- [WHAT IS EXPECTED]: Pictures aside, each entry has to be returned exactly as it stands.

[Records drawn from a dataset]
+===+

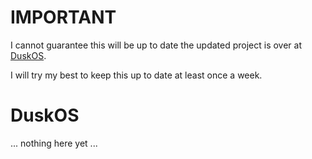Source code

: # IMPORTANT #
I cannot guarantee this will be up to date the updated project is over at [DuskOS](https://bitbucket.org/nerdhubtech/duskos/src/Dev2022/).

I will try my best to keep this up to date at least once a week.

# DuskOS #

... nothing here yet ...
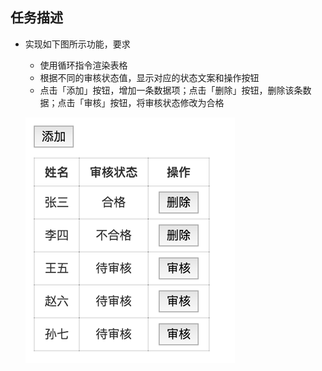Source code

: ## 任务描述
* 实现如下图所示功能，要求
    * 使用循环指令渲染表格
    * 根据不同的审核状态值，显示对应的状态文案和操作按钮
    * 点击「添加」按钮，增加一条数据项；点击「删除」按钮，删除该条数据；点击「审核」按钮，将审核状态修改为合格

    ![task](./src/task.png)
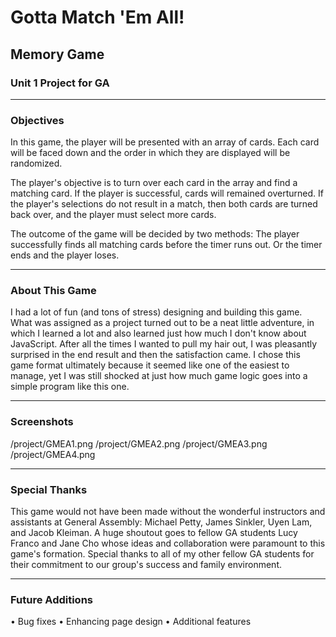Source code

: # Gotta Match 'Em All! 
## Memory Game
### Unit 1 Project for GA
-------------------------------
### Objectives
In this game, the player will be presented with an array of cards.
Each card will be faced down and the order in which they are displayed will be randomized.

The player's objective is to turn over each card in the array and find a matching card.
If the player is successful, cards will remained overturned.
If the player's selections do not result in a match, then both cards are turned back over,
and the player must select more cards. 

The outcome of the game will be decided by two methods:
The player successfully finds all matching cards before the timer runs out.
Or the timer ends and the player loses.

-------------------------------
### About This Game
I had a lot of fun (and tons of stress) designing and building this game. What was assigned as a project turned out to be a neat little adventure, in which I learned a lot and also learned just how much I don't know about JavaScript. After all the times I wanted to pull my hair out, I was pleasantly surprised in the end result and then the satisfaction came. I chose this game format ultimately because it seemed like one of the easiest to manage, yet I was still shocked at just how much game logic goes into a simple program like this one.

-------------------------------
### Screenshots
/project/GMEA1.png
/project/GMEA2.png
/project/GMEA3.png
/project/GMEA4.png

-------------------------------
### Special Thanks
This game would not have been made without the wonderful instructors and assistants at General Assembly: Michael Petty, James Sinkler, Uyen Lam, and Jacob Kleiman.
A huge shoutout goes to fellow GA students Lucy Franco and Jane Cho whose ideas and collaboration were paramount to this game's formation. Special thanks to all of my other fellow GA students for their commitment to our group's success and family environment.

-------------------------------
### Future Additions
• Bug fixes
• Enhancing page design
• Additional features
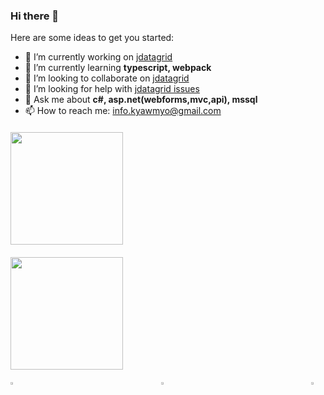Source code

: ### Hi there 👋


Here are some ideas to get you started:

- 🔭 I’m currently working on [jdatagrid](https://github.com/kyawmyoaung-dev/jdatagrid)
- 🌱 I’m currently learning **typescript, webpack**
- 👯 I’m looking to collaborate on [jdatagrid](https://github.com/kyawmyoaung-dev/jdatagrid)
- 🤔 I’m looking for help with [jdatagrid issues](https://github.com/kyawmyoaung-dev/jdatagrid/issues)
- 💬 Ask me about **c#, asp.net(webforms,mvc,api), mssql**
- 📫 How to reach me: info.kyawmyo@gmail.com

<div >
  <a style="display: flex !important;width: 100% !important;justify-content:space-between !important;margin: 20px auto;" href="https://github.com/kyawmyoaung-dev">
  <img height="180em"     src="https://github-readme-stats.vercel.app/api?username=kyawmyoaung-dev&show_icons=true&include_all_commits=true&count_private=true&theme=noctis_minimus"/>
  </a>
   <a href="https://github.com/kyawmyoaung-dev">
  <img height="180em"    src="https://github-readme-stats.vercel.app/api/top-langs/?username=kyawmyoaung-dev&layout=compact&langs_count=6&&theme=noctis_minimus"/>
  </a>
</div>

<div  style="display: flex !important;width: 100% !important;justify-content:space-between !important;margin: 20px auto;">    
<a href="https://github.com/kyawmyoaung-dev/jdatagrid">
  <img align="left" width='30%' src="https://github-readme-stats.vercel.app/api/pin/?username=kyawmyoaung-dev&repo=jdatagrid&theme=discord_old_blurple" />
</a>
  
<a href="https://github.com/kyawmyoaung-dev/eShop">
 <img align="left" width='30%' src="https://github-readme-stats.vercel.app/api/pin/?username=kyawmyoaung-dev&repo=eShop&theme=react" />
</a>
  <a href="https://github.com/kyawmyoaung-dev/ts_template">
 <img align="left" width='30%' src="https://github-readme-stats.vercel.app/api/pin/?username=kyawmyoaung-dev&repo=ts_template&theme=dracula" />
</a>
 </div>
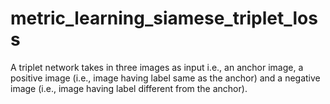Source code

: # metric_learning_siamese_triplet_loss

A triplet network takes in three images as input i.e., an anchor image, a positive image (i.e., image having label same as the anchor) and a negative image (i.e., image having label different from the anchor). <br>
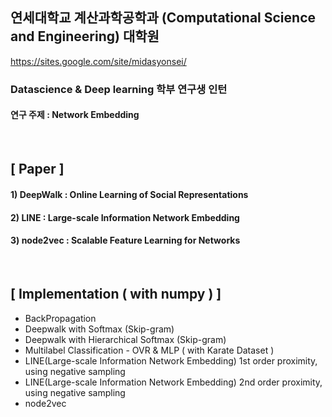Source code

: ## 연세대학교 계산과학공학과 (Computational Science and Engineering) 대학원  </br>
https://sites.google.com/site/midasyonsei/ </br>
### Datascience & Deep learning 학부 연구생 인턴
#### 연구 주제 : Network Embedding 
</br>

## [ Paper ]
#### 1) DeepWalk : Online Learning of Social Representations
#### 2) LINE : Large-scale Information Network Embedding 
#### 3) node2vec : Scalable Feature Learning for Networks
</br>

## [ Implementation ( with numpy ) ]
- BackPropagation
- Deepwalk with Softmax (Skip-gram)
- Deepwalk with Hierarchical Softmax (Skip-gram)
- Multilabel Classification - OVR & MLP ( with Karate Dataset )
- LINE(Large-scale Information Network Embedding) 1st order proximity, using negative sampling
- LINE(Large-scale Information Network Embedding) 2nd order proximity, using negative sampling
- node2vec 


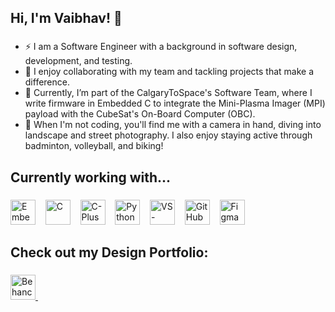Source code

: ## Hi, I'm Vaibhav! 👋

###
- ⚡ I am a Software Engineer with a background in software design, development, and testing.
- 🚀 I enjoy collaborating with my team and tackling projects that make a difference.
- 🔭 Currently, I’m part of the CalgaryToSpace's Software Team, where I write firmware in Embedded C to integrate the Mini-Plasma Imager (MPI) payload with the CubeSat's On-Board Computer (OBC).
- 📸 When I'm not coding, you'll find me with a camera in hand, diving into landscape and street photography. I also enjoy staying active through badminton, volleyball, and biking!
###
<h2 align="left">Currently working with...</h2>

###

<p align="left">
  <img src="https://cdn.jsdelivr.net/gh/devicons/devicon/icons/embeddedc/embeddedc-original.svg" width="40" height="40" alt="Embedded C" />&nbsp;&nbsp;&nbsp;
  <img src="https://cdn.jsdelivr.net/gh/devicons/devicon/icons/c/c-original.svg" width="40" height="40" alt="C" />&nbsp;&nbsp;&nbsp;
  <img src="https://cdn.jsdelivr.net/gh/devicons/devicon/icons/cplusplus/cplusplus-original.svg" width="40" height="40" alt="C-PlusPlus" />&nbsp;&nbsp;&nbsp;
  <img src="https://cdn.jsdelivr.net/gh/devicons/devicon/icons/python/python-original.svg" width="40" height="40" alt="Python" />&nbsp;&nbsp;&nbsp;
  <img src="https://cdn.jsdelivr.net/gh/devicons/devicon/icons/vscode/vscode-original.svg" width="40" height="40" alt="VS-Code" />&nbsp;&nbsp;&nbsp;
  <img src="https://cdn.jsdelivr.net/gh/devicons/devicon/icons/github/github-original.svg" width="40" height="40" alt="GitHub" />&nbsp;&nbsp;&nbsp;
  <img src="https://static.figma.com/app/icon/1/favicon.svg" width="40" height="40" alt="Figma" />&nbsp;&nbsp;&nbsp;
</p>

###
<h2 align="left">Check out my Design Portfolio:</h2>

###
<a href="https://www.behance.net/chromaticpixels">
  <img src="https://www.adobe.com/cc-shared/assets/img/product-icons/svg/behance.svg" width="40" height="40" alt="Behance"/>
</a>
<img width="40" />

+===+

- [ANSWER BOX]:
Source code

: # IMPORTANT #
I cannot guarantee this will be up to date the updated project is over at [DuskOS](https://bitbucket.org/nerdhubtech/duskos/src/Dev2022/).

I will try my best to keep this up to date at least once a week.

# DuskOS #

... nothing here yet ...
Source code

: ## 任务描述
* 实现如下图所示功能，要求
    * 使用循环指令渲染表格
    * 根据不同的审核状态值，显示对应的状态文案和操作按钮
    * 点击「添加」按钮，增加一条数据项；点击「删除」按钮，删除该条数据；点击「审核」按钮，将审核状态修改为合格

    ![task](./src/task.png)
Source code

: # Gotta Match 'Em All! 
## Memory Game
### Unit 1 Project for GA
-------------------------------
### Objectives
In this game, the player will be presented with an array of cards.
Each card will be faced down and the order in which they are displayed will be randomized.

The player's objective is to turn over each card in the array and find a matching card.
If the player is successful, cards will remained overturned.
If the player's selections do not result in a match, then both cards are turned back over,
and the player must select more cards. 

The outcome of the game will be decided by two methods:
The player successfully finds all matching cards before the timer runs out.
Or the timer ends and the player loses.

-------------------------------
### About This Game
I had a lot of fun (and tons of stress) designing and building this game. What was assigned as a project turned out to be a neat little adventure, in which I learned a lot and also learned just how much I don't know about JavaScript. After all the times I wanted to pull my hair out, I was pleasantly surprised in the end result and then the satisfaction came. I chose this game format ultimately because it seemed like one of the easiest to manage, yet I was still shocked at just how much game logic goes into a simple program like this one.

-------------------------------
### Screenshots
/project/GMEA1.png
/project/GMEA2.png
/project/GMEA3.png
/project/GMEA4.png

-------------------------------
### Special Thanks
This game would not have been made without the wonderful instructors and assistants at General Assembly: Michael Petty, James Sinkler, Uyen Lam, and Jacob Kleiman.
A huge shoutout goes to fellow GA students Lucy Franco and Jane Cho whose ideas and collaboration were paramount to this game's formation. Special thanks to all of my other fellow GA students for their commitment to our group's success and family environment.

-------------------------------
### Future Additions
• Bug fixes
• Enhancing page design
• Additional features
Source code

: ### Hi there 👋


Here are some ideas to get you started:

- 🔭 I’m currently working on [jdatagrid](https://github.com/kyawmyoaung-dev/jdatagrid)
- 🌱 I’m currently learning **typescript, webpack**
- 👯 I’m looking to collaborate on [jdatagrid](https://github.com/kyawmyoaung-dev/jdatagrid)
- 🤔 I’m looking for help with [jdatagrid issues](https://github.com/kyawmyoaung-dev/jdatagrid/issues)
- 💬 Ask me about **c#, asp.net(webforms,mvc,api), mssql**
- 📫 How to reach me: info.kyawmyo@gmail.com

<div >
  <a style="display: flex !important;width: 100% !important;justify-content:space-between !important;margin: 20px auto;" href="https://github.com/kyawmyoaung-dev">
  <img height="180em"     src="https://github-readme-stats.vercel.app/api?username=kyawmyoaung-dev&show_icons=true&include_all_commits=true&count_private=true&theme=noctis_minimus"/>
  </a>
   <a href="https://github.com/kyawmyoaung-dev">
  <img height="180em"    src="https://github-readme-stats.vercel.app/api/top-langs/?username=kyawmyoaung-dev&layout=compact&langs_count=6&&theme=noctis_minimus"/>
  </a>
</div>

<div  style="display: flex !important;width: 100% !important;justify-content:space-between !important;margin: 20px auto;">    
<a href="https://github.com/kyawmyoaung-dev/jdatagrid">
  <img align="left" width='30%' src="https://github-readme-stats.vercel.app/api/pin/?username=kyawmyoaung-dev&repo=jdatagrid&theme=discord_old_blurple" />
</a>
  
<a href="https://github.com/kyawmyoaung-dev/eShop">
 <img align="left" width='30%' src="https://github-readme-stats.vercel.app/api/pin/?username=kyawmyoaung-dev&repo=eShop&theme=react" />
</a>
  <a href="https://github.com/kyawmyoaung-dev/ts_template">
 <img align="left" width='30%' src="https://github-readme-stats.vercel.app/api/pin/?username=kyawmyoaung-dev&repo=ts_template&theme=dracula" />
</a>
 </div>
Source code

: # metric_learning_siamese_triplet_loss

A triplet network takes in three images as input i.e., an anchor image, a positive image (i.e., image having label same as the anchor) and a negative image (i.e., image having label different from the anchor). <br>
Source code

: ## 연세대학교 계산과학공학과 (Computational Science and Engineering) 대학원  </br>
https://sites.google.com/site/midasyonsei/ </br>
### Datascience & Deep learning 학부 연구생 인턴
#### 연구 주제 : Network Embedding 
</br>

## [ Paper ]
#### 1) DeepWalk : Online Learning of Social Representations
#### 2) LINE : Large-scale Information Network Embedding 
#### 3) node2vec : Scalable Feature Learning for Networks
</br>

## [ Implementation ( with numpy ) ]
- BackPropagation
- Deepwalk with Softmax (Skip-gram)
- Deepwalk with Hierarchical Softmax (Skip-gram)
- Multilabel Classification - OVR & MLP ( with Karate Dataset )
- LINE(Large-scale Information Network Embedding) 1st order proximity, using negative sampling
- LINE(Large-scale Information Network Embedding) 2nd order proximity, using negative sampling
- node2vec 


Source code

: ## Hi, I'm Vaibhav! 👋

###
- ⚡ I am a Software Engineer with a background in software design, development, and testing.
- 🚀 I enjoy collaborating with my team and tackling projects that make a difference.
- 🔭 Currently, I’m part of the CalgaryToSpace's Software Team, where I write firmware in Embedded C to integrate the Mini-Plasma Imager (MPI) payload with the CubeSat's On-Board Computer (OBC).
- 📸 When I'm not coding, you'll find me with a camera in hand, diving into landscape and street photography. I also enjoy staying active through badminton, volleyball, and biking!
###
<h2 align="left">Currently working with...</h2>

###

<p align="left">
  <img src="https://cdn.jsdelivr.net/gh/devicons/devicon/icons/embeddedc/embeddedc-original.svg" width="40" height="40" alt="Embedded C" />&nbsp;&nbsp;&nbsp;
  <img src="https://cdn.jsdelivr.net/gh/devicons/devicon/icons/c/c-original.svg" width="40" height="40" alt="C" />&nbsp;&nbsp;&nbsp;
  <img src="https://cdn.jsdelivr.net/gh/devicons/devicon/icons/cplusplus/cplusplus-original.svg" width="40" height="40" alt="C-PlusPlus" />&nbsp;&nbsp;&nbsp;
  <img src="https://cdn.jsdelivr.net/gh/devicons/devicon/icons/python/python-original.svg" width="40" height="40" alt="Python" />&nbsp;&nbsp;&nbsp;
  <img src="https://cdn.jsdelivr.net/gh/devicons/devicon/icons/vscode/vscode-original.svg" width="40" height="40" alt="VS-Code" />&nbsp;&nbsp;&nbsp;
  <img src="https://cdn.jsdelivr.net/gh/devicons/devicon/icons/github/github-original.svg" width="40" height="40" alt="GitHub" />&nbsp;&nbsp;&nbsp;
  <img src="https://static.figma.com/app/icon/1/favicon.svg" width="40" height="40" alt="Figma" />&nbsp;&nbsp;&nbsp;
</p>

###
<h2 align="left">Check out my Design Portfolio:</h2>

###
<a href="https://www.behance.net/chromaticpixels">
  <img src="https://www.adobe.com/cc-shared/assets/img/product-icons/svg/behance.svg" width="40" height="40" alt="Behance"/>
</a>
<img width="40" />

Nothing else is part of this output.